With agriculture "on its knees," Nebraska lawmakers introduce tax proposals

Sen Steve Erdman of Bayard is one of the leading voices for property tax relief in Nebraska (NTV News)

A Nebraska lawmaker drops a bill calling for big–time property tax relief.

“Property taxes is number one, my number one issue,” Sen. Steve Erdman of Bayard said.

For state senators who make their living in agriculture, no issue is more important than tax relief.

“Not only agriculture's paying too many property taxes, your house is too high,” Erdman said.

John Hansen of Nebraska Farmers Union says the state has shifted about $1 billion in school funding a year, away from income and sales to property taxes.

“Our tax system is now cross the center line, cross the other lane and now in the ditch,” he said.

With five years of declining farm income, Senator Dan Hughes says Nebraska can’t kill the golden goose, something he’s emphasizing to metro area senators.

“Just to make sure they understand the largest industry in the state of Nebraska is on its knees and property taxes is contributing to that,” Hughes said.

As bills are introduced, Erdman is up first with a proposal he calls the 50-50 plan.

Here’s how it works; If your local property tax bill is $1000, roughly $600 goes to your local school.

Erdman’s plan would create a 50 percent credit, applied towards income taxes.

In his example, that would be $300 back.

Governor Ricketts calls it a fantasy, saying it’ll cost a billion dollars and take money from important services.

Senator Curt Friesen, a Hamilton County corn grower doesn’t go that far, but has doubts.

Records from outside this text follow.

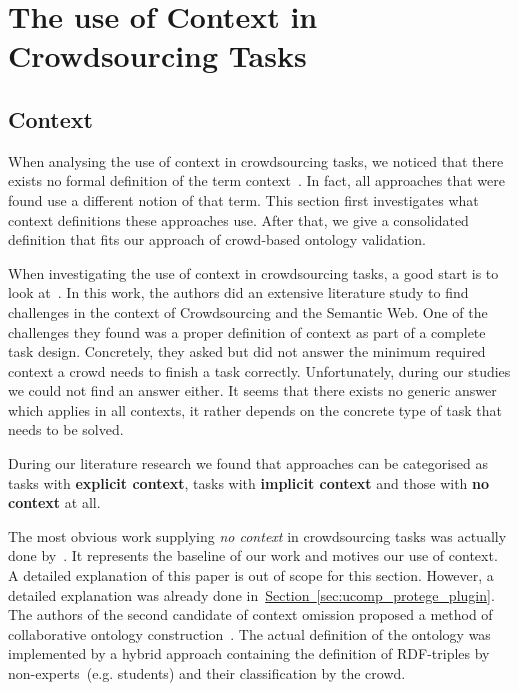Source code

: \section{The use of Context in Crowdsourcing Tasks}
% 

\subsection{Context}
When analysing the use of context in crowdsourcing tasks, we noticed that there exists no formal definition of the term \guillemotright context\guillemotleft~. In fact, all approaches that were found use a different notion of that term. 
This section first investigates what context definitions these approaches use. After that, we give a consolidated definition that fits our approach of crowd-based ontology validation.

When investigating the use of context in crowdsourcing tasks, a good start is to look at~\cite{sarasua2015crowdsourcing}. In this work, the authors did an extensive literature study to find challenges in the context of Crowdsourcing and the Semantic Web. One of the challenges they found was a proper definition of context as part of a complete task design. Concretely, they asked but did not answer the minimum required context a crowd needs to finish a task correctly. Unfortunately, during our studies we could not find an answer either. It seems that there exists no generic answer which applies in all contexts, it rather depends on the concrete type of task that needs to be solved. 

During our literature research we found that approaches can be categorised as tasks with \textbf{explicit context}, tasks with \textbf{implicit context} and those with \textbf{no context} at all. 

The most obvious work supplying \emph{no context} in crowdsourcing tasks was actually done by~\cite{wohlgenannt2016}. It represents the baseline of our work and motives our use of context. A detailed explanation of this paper is out of scope for this section. However, a detailed explanation was already done in~\hyperref[sec:ucomp_protege_plugin]{Section~\ref*{sec:ucomp_protege_plugin}}. The authors of the second candidate of context omission proposed a method of collaborative ontology construction~\cite{zhitomirsky2017}. The actual definition of the ontology was implemented by a hybrid approach containing the definition of RDF-triples by non-experts~(e.g. students) and their classification by the crowd.

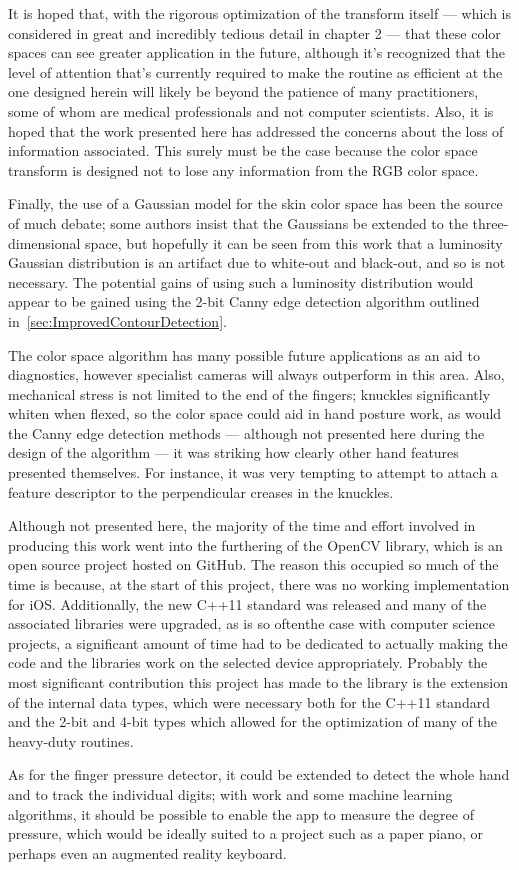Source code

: It is hoped that, with the rigorous optimization of the transform itself --- which is considered in great and incredibly tedious detail in chapter 2 --- that these color spaces can see greater application in the future, although it's recognized that the level of attention that's currently required to make the routine as efficient at the one designed herein will likely be beyond the patience of many practitioners, some of whom are medical professionals and not computer scientists. Also, it is hoped that the work presented here has addressed the concerns about the loss of information associated. This surely must be the case because the color space transform is designed not to lose any information from the RGB color space.

Finally, the use of a Gaussian model for the skin color space has been the source of much debate; some authors insist that the Gaussians be extended to the three-dimensional space, but hopefully it can be seen from this work that a luminosity Gaussian distribution is an artifact due to white-out and black-out, and so is not necessary. The potential gains of using such a luminosity distribution would appear to be gained using the 2-bit Canny edge detection algorithm outlined in~\ref{sec:ImprovedContourDetection}.

The color space algorithm has many possible future applications as an aid to diagnostics, however specialist cameras will always outperform in this area. Also, mechanical stress is not limited to the end of the fingers; knuckles significantly whiten when flexed, so the color space could aid in hand posture work, as would the Canny edge detection methods --- although not presented here during the design of the algorithm --- it was striking how clearly other hand features presented themselves. For instance, it was very tempting to attempt to attach a feature descriptor to the perpendicular creases in the knuckles.

Although not presented here, the majority of the time and effort involved in producing this work went into the furthering of the OpenCV library, which is an open source project hosted on GitHub. The reason this occupied so much of the time is because, at the start of this project, there was no working implementation for iOS. Additionally, the new C++11 standard was released and many of the associated libraries were upgraded, as is so oftenthe case with computer science projects, a significant amount of time had to be dedicated to actually making the code and the libraries work on the selected device appropriately. Probably the most significant contribution this project has made to the library is the extension of the internal data types, which were necessary both for the C++11 standard and the 2-bit and 4-bit types which allowed for the optimization of many of the heavy-duty routines.

As for the finger pressure detector, it could be extended to detect the whole hand and to track the individual digits; with work and some machine learning algorithms, it should be possible to enable the app to measure the degree of pressure, which would be ideally suited to a project such as a paper piano, or perhaps even an augmented reality keyboard.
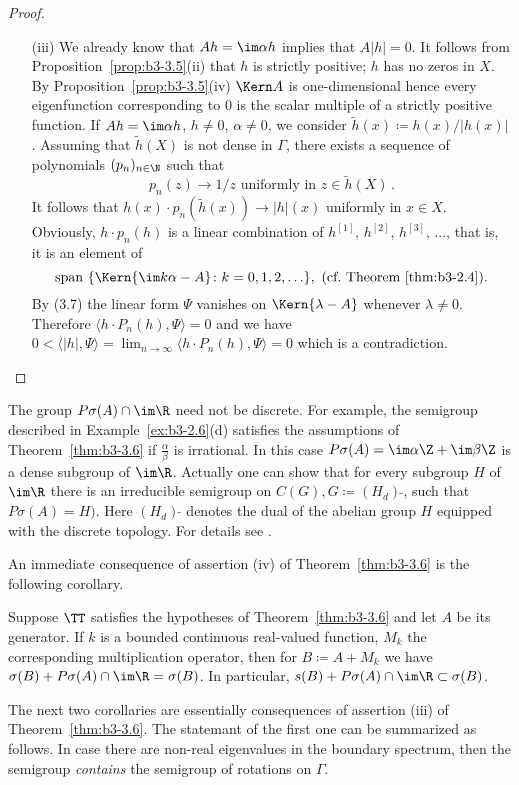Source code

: \begin{proof}
\begin{enumerate}[wide]
	\item[(iii)] 
	We already know that $Ah = \im\alpha h$ implies that $A|h| = 0$.
	It follows from Proposition~\ref{prop:b3-3.5}(ii) that $h$ is strictly positive; \ie $h$ has no zeros in $X$.
	By Proposition~\ref{prop:b3-3.5}(iv) $\Kern A$ is one-dimensional hence every
%
%
	eigenfunction corresponding to $0$ is the scalar multiple of a strictly positive function.
	If $Ah = \im\alpha h$, $h \neq 0$, $\alpha \neq 0$, we consider $\tilde{h}(x) \coloneq h(x)/|h(x)|$.
	Assuming that $\tilde{h}(X)$ is not dense in $\Gamma$, there exists a sequence of polynomials $(p_{n})_{n\in\N}$ such that
	\begin{equation}\label{eq:b3-3.8}
		p_{n}(z) \to 1/z \text{ uniformly in } z \in \tilde{h}(X)\,.
	\end{equation}
	It follows that $h(x)\cdot p_{n}(\tilde{h}(x)) \to |h|(x)$ uniformly in $x \in X$.
	Obviously, $h\cdot p_{n}(h)$ is a linear combination of $h^{[1]}$, $h^{[2]}$, $h^{[3]}$, ..., that is, it is an element of
	\[
	\text{span $\{\Kern{ \im k\alpha - A} \colon  k=0,1,2,\ldots \}$}, \  \text{(cf.\ Theorem~\ref{thm:b3-2.4})}.
	\]
	By (3.7) the linear form $\Psi$ vanishes on $\Kern{\lambda - A}$ whenever $\lambda \neq 0$.
	Therefore $\langle h\cdot P_{n}(h),\Psi\rangle = 0$ and we have $0 < \langle|h|,\Psi\rangle = \lim_{n\to\infty}\langle h\cdot P_{n}(h),\Psi\rangle = 0$ which is a contradiction.
	\end{enumerate}
\end{proof}
The group $P\sigma(A) \cap \im\R$ need not be discrete. For example, the semigroup described in Example~\ref{ex:b3-2.6}(d) satisfies the assumptions of Theorem~\ref{thm:b3-3.6} if $\frac{\alpha}{\beta}$ is irrational. In this case $P\sigma(A) = \im\alpha \Z + \im\beta \Z$ is a dense subgroup of $\im \R$. Actually one can show that for every subgroup $H$ of $\im \R$ there is an irreducible semigroup on $C(G), G \coloneqq (H_d)\,{\tilde{ }}$, such that 
$P\sigma(A) = H)$. Here $(H_d)\,{\tilde{ }}$ denotes the dual of the abelian group $H$ equipped with the discrete topology. For details see \citet[p.62]{greiner:1982}. 

An immediate consequence of assertion (iv) of Theorem~\ref{thm:b3-3.6} is the following corollary. 
\begin{corollary}\label{cor:b3-3.7}
Suppose $\TT$ satisfies the hypotheses of Theorem~\ref{thm:b3-3.6} and let $A$ be its generator.
If $k$ is a bounded continuous real-valued function, $M_{k}$ the corresponding multiplication operator, then for $B \coloneq A + M_{k}$ we have $\sigma(B) + P\sigma(A)\cap \im\R = \sigma(B)$.
In particular, $s(B) + P\sigma(A)\cap \im\R \subset \sigma(B)$.
\end{corollary}
The next two corollaries are essentially consequences of assertion (iii) of Theorem~\ref{thm:b3-3.6}. 
The statemant of the first one can be summarized as follows. 
In case there are non-real eigenvalues in the boundary spectrum, then 
the semigroup \emph{contains} the semigroup of rotations on $\Gamma$.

He said of Erdman’s bill, “If at the end of the day that's the last thing standing, I'll support it. It wouldn't be my first choice how we go about fixing our property tax situation. It does nothing with how we fund K-12 schools, which is something I've always said we need to address.”

Friesen would like to work on the school funding side of the equation.

The governor has previously tried to change the way farm land is valued for tax purposes.

Erdman says if another proposal can save taxpayers a billion dollars, he’ll support it.

If not, he wants voters to decide by putting it on the ballot through the initiative process.

He said, “We hope that we get those signatures soon.”